My cock flexed against my jeans at her admission. Knowing we’d been on the same page only made this harder. Made me harder. “Is that right?”

“It is. You were going to be putty in my hands.”

My smile was strained in the darkness. “Another time, Gus. You’ve had a rough day and tonight isn’t the night.”

I could practically hear the wheels turning in her head. Why wasn’t she going back to sleep?

She needs a friend, not a fuck.

Damn it.

“Do you want to talk about it?”

“No,” she said too swiftly to be believable. I waited in silence until she added, “I wasn’t expecting to react like that.”

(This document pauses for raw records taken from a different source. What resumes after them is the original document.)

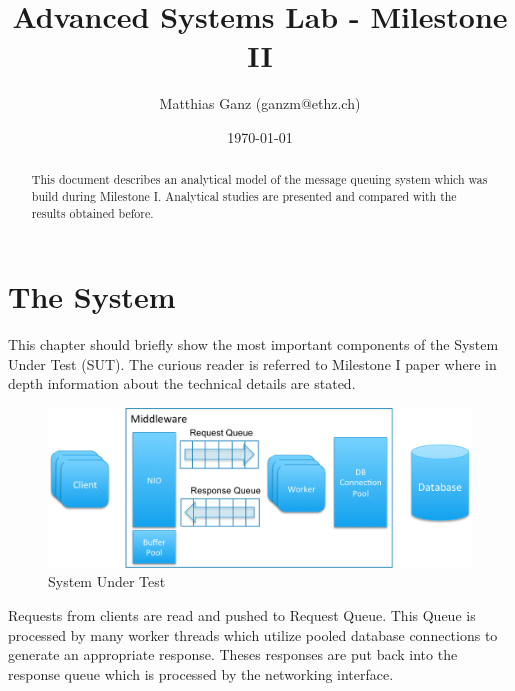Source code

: \documentclass[a4paper]{article}
\title{Advanced Systems Lab - Milestone II}
\author{Matthias Ganz (ganzm@ethz.ch)}
\date{\today}
\begin{document}
\maketitle

\pagebreak

\tableofcontents

\pagebreak

\begin{abstract}

This document describes an analytical model of the message queuing system which was build during Milestone I. Analytical studies are presented and compared with the results obtained before.


\end{abstract}

\pagebreak

\section{The System}

This chapter should briefly show the most important components of the System Under Test (SUT). The curious reader is referred to Milestone I paper where in depth information about the technical details are stated.



\begin{figure}[H]
	\begin{center}
    \includegraphics[scale=0.4]{../drawings/broker-threading.png}
  \end{center}
  \caption{System Under Test}
  \label{fig:sut}
\end{figure}


Requests from clients are read and pushed to Request Queue. This Queue is processed by many worker threads which utilize pooled database connections to generate an appropriate response. Theses responses are put back into the response queue which is processed by the networking interface.
\end{document}
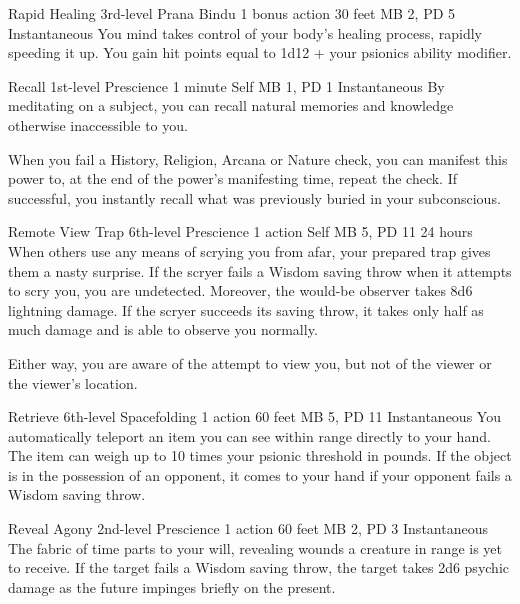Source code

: \DndPowerHeader%
  {Rapid Healing}
  {3rd-level Prana Bindu}
  {1 bonus action}
  {30 feet}
  {MB 2, PD 5}
  {Instantaneous}
You mind takes control of your body's healing process,
rapidly speeding it up.
You gain hit points equal to 1d12 + your psionics ability modifier.

\DndPowerHeader%
  {Recall}
  {1st-level Prescience}
  {1 minute}
  {Self}
  {MB 1, PD 1}
  {Instantaneous}
By meditating on a subject, you can recall
natural memories and knowledge otherwise inaccessible to you.

When you fail a History, Religion, Arcana or Nature check,
you can manifest this power to, at the end of the
power's manifesting time, repeat the check.
If successful, you instantly recall
what was previously buried in your subconscious.

\DndPowerHeader%
  {Remote View Trap}
  {6th-level Prescience}
  {1 action}
  {Self}
  {MB 5, PD 11}
  {24 hours}
  When others use any means of scrying you from afar,
  your prepared trap gives them a nasty surprise.
  If the scryer fails a Wisdom saving throw
  when it attempts to scry you,
  you are undetected.
  Moreover, the would-be observer takes 8d6 lightning damage.
  If the scryer succeeds its saving throw,
  it takes only half as much damage
  and is able to observe you normally.
  
  Either way, you are aware of the attempt to view you,
  but not of the viewer or the viewer's location.

\DndPowerHeader%
  {Retrieve}
  {6th-level Spacefolding}
  {1 action}
  {60 feet}
  {MB 5, PD 11}
  {Instantaneous}
  You automatically teleport an item you can see within range
  directly to your hand.
  The item can weigh up to
  10 times your psionic threshold in pounds.
  If the object is in the possession of an opponent,
  it comes to your hand if your opponent
  fails a Wisdom saving throw.

\DndPowerHeader%
  {Reveal Agony}
  {2nd-level Prescience}
  {1 action}
  {60 feet}
  {MB 2, PD 3}
  {Instantaneous}
  The fabric of time parts to your will,
  revealing wounds a creature in range is yet to receive.
  If the target fails a Wisdom saving throw,
  the target takes 2d6 psychic damage as the future
  impinges briefly on the present.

She was talking about her mother’s ashes. “I know.”

“Morgan went to the street where it happened. Walked it. Even if I’d gone with her, I couldn’t have done that. I wouldn’t be strong enough.”

I reached for her hand, instinctively twining my fingers with hers. “I don’t believe that. I think you’d handle it fine.”

“Really?”

Not wanting to cross any lines, but unable to keep my mouth shut, I exhaled slowly and said, “Morgan had to see the street, thank your friend and stand in the church, because it was the tangible, physical proof she needed to process that Sam was gone. But that proof has been around you for nearly two years, hasn’t it? You live here, work here, the view from your window is the first and last thing you see every day… Italy might be where she left, but this was where she lived. After handling that, I think you could take on anything.”